恋の訪れ

「あぁ…タツキのな」


なんて、それで納得した昴先輩はどう考えてもタツキ先輩のツレらしい。


「で、何か言ってました?」

「別に」

「あ、そうですか」

「つか、騒いでたから話してねぇし」

「あ、そうなんだ」


想像はつく。

来た時からガンガントークで盛り上がってたから勢いは今でも凄そう。

あれがいったい、後どれくらいまで続くんだろうと思うと、ウンザリする。


もはや合コンではない。


ただの集まり会だ。

…に、しても昴先輩もあぁ言うのは好きじゃないんだろうか。


女は好きじゃない。

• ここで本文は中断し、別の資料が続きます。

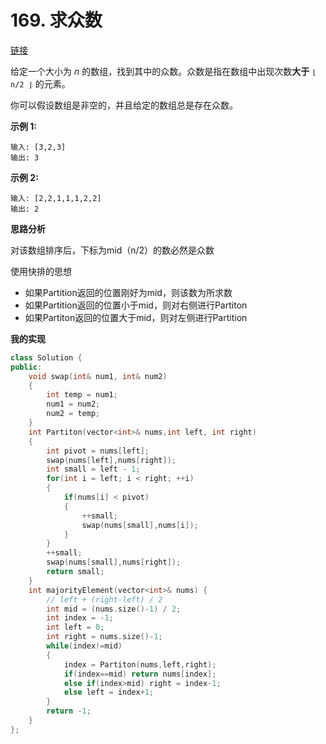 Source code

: # 169. 求众数

[链接](https://leetcode-cn.com/problems/majority-element/description/)

给定一个大小为 *n* 的数组，找到其中的众数。众数是指在数组中出现次数**大于** `⌊ n/2 ⌋` 的元素。

你可以假设数组是非空的，并且给定的数组总是存在众数。

**示例 1:**

```
输入: [3,2,3]
输出: 3
```

**示例 2:**

```
输入: [2,2,1,1,1,2,2]
输出: 2
```

**思路分析**

对该数组排序后，下标为mid（n/2）的数必然是众数

使用快排的思想

- 如果Partition返回的位置刚好为mid，则该数为所求数
- 如果Partition返回的位置小于mid，则对右侧进行Partiton
- 如果Partiton返回的位置大于mid，则对左侧进行Partition



**我的实现**

```c++
class Solution {
public:
    void swap(int& num1, int& num2)
    {
        int temp = num1;
        num1 = num2;
        num2 = temp;
    }
    int Partiton(vector<int>& nums,int left, int right)
    {
        int pivot = nums[left];
        swap(nums[left],nums[right]);
        int small = left - 1;
        for(int i = left; i < right; ++i)
        {
            if(nums[i] < pivot)
            {
                ++small;
                swap(nums[small],nums[i]);
            }
        }
        ++small;
        swap(nums[small],nums[right]);
        return small;
    }
    int majorityElement(vector<int>& nums) {
        // left + (right-left) / 2
        int mid = (nums.size()-1) / 2;
        int index = -1;
        int left = 0;
        int right = nums.size()-1;
        while(index!=mid)
        {
            index = Partiton(nums,left,right);
            if(index==mid) return nums[index];
            else if(index>mid) right = index-1;
            else left = index+1;
        }
        return -1;
    }
};
```

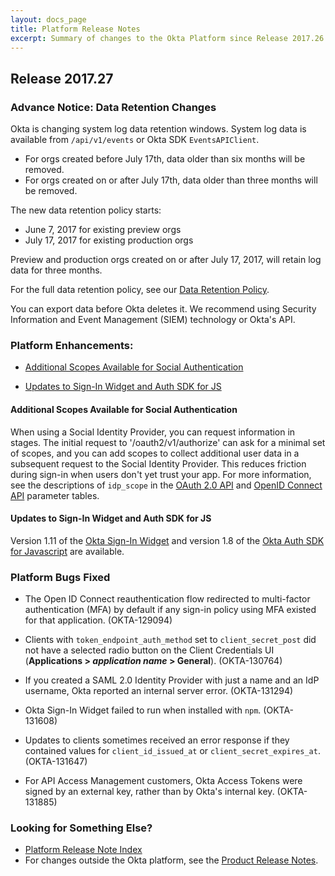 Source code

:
 ```yaml
---
layout: docs_page
title: Platform Release Notes
excerpt: Summary of changes to the Okta Platform since Release 2017.26
---
```


## Release 2017.27

### Advance Notice: Data Retention Changes

Okta is changing system log data retention windows. System log data is available from `/api/v1/events` or
Okta SDK `EventsAPIClient`.

* For orgs created before July 17th, data older than six months will be removed.
* For orgs created on or after July 17th, data older than three months will be removed.

The new data retention policy starts:

* June 7, 2017 for existing preview orgs
* July 17, 2017 for existing production orgs

Preview and production orgs created on or after July 17, 2017, will retain log data for three months.

For the full data retention policy, see our [Data Retention Policy](https://support.okta.com/help/Documentation/Knowledge_Article/Okta-Data-Retention-Policy).

You can export data before Okta deletes it. We recommend using Security Information and Event Management (SIEM) technology or Okta's API. <!-- OKTA-125424 -->

 <!-- OKTA-125424 -->

### Platform Enhancements:

* [Additional Scopes Available for Social Authentication](#additional-scopes-available-for-social-authentication)

* [Updates to Sign-In Widget and Auth SDK for JS](#updates-to-sign-in-widget-and-auth-sdk-for-js)

#### Additional Scopes Available for Social Authentication

When using a Social Identity Provider, you can request information in stages. The initial request to '/oauth2/v1/authorize' can ask for a minimal set of scopes, and you can add scopes to collect additional user data in a subsequent request to the Social Identity Provider. This reduces friction during sign-in when users don't yet trust your app. For more information, see the descriptions of `idp_scope` in the [OAuth 2.0 API](https://developer.okta.com/docs/api/resources/oauth2.html#request-parameters ) and [OpenID Connect API](https://developer.okta.com/docs/api/resources/oidc.html#request-parameters-3) parameter tables.

<!-- (OKTA-117521) -->

#### Updates to Sign-In Widget and Auth SDK for JS

Version 1.11 of the [Okta Sign-In Widget](https://github.com/okta/okta-signin-widget/releases/tag/okta-signin-widget-1.11.0) and version 1.8 of the [Okta Auth SDK for Javascript](https://github.com/okta/okta-auth-js) are available.

<!-- (OKTA-131642) -->


### Platform Bugs Fixed

* The Open ID Connect reauthentication flow redirected to multi-factor authentication (MFA) by default if any sign-in policy using MFA existed for that application.  (OKTA-129094)

* Clients with `token_endpoint_auth_method` set to `client_secret_post` did not have a selected radio button on the Client Credentials UI (**Applications > _application name_ > General**).  (OKTA-130764)

* If you created a SAML 2.0 Identity Provider with just a name and an IdP username, Okta reported an internal server error.  (OKTA-131294)

* Okta Sign-In Widget failed to run when installed with `npm`.  (OKTA-131608)

* Updates to clients sometimes received an error response if they contained values for `client_id_issued_at` or `client_secret_expires_at`.  (OKTA-131647)

* For API Access Management customers, Okta Access Tokens were signed by an external key, rather than by Okta's internal key.  (OKTA-131885)

### Looking for Something Else?

* [Platform Release Note Index](platform-release-notes2016-index.html)
* For changes outside the Okta platform, see the [Product Release Notes](https://help.okta.com/en/prev/Content/Topics/ReleaseNotes/preview.htm).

…いや、待てよ。

あの時出会った先輩は女と寝た挙句、女を泣かせてた。


その先輩が今ここに居て――…と考えてる思考の中、一瞬意識が遠のいた。

慣れない事をした所為か、気疲れか。いや、別に気は使ってないけど身体が重くダルい。

左手で頭を何度か撫で、一度その場にしゃがみ込む。


「…-――おい、」


意識が遠ざかっていた所為か、その声にハッとして顔を上げると、数歩先に居た先輩はこっちを見ていて、思わず足を止める。


「あ、はい」

「どした?」

「いえ…」

「先、帰るぞ」

「あっ、はい。さよなら」


無言で立ち去る先輩の姿を見た後、もう一度しゃがみ込んだまま息を整える。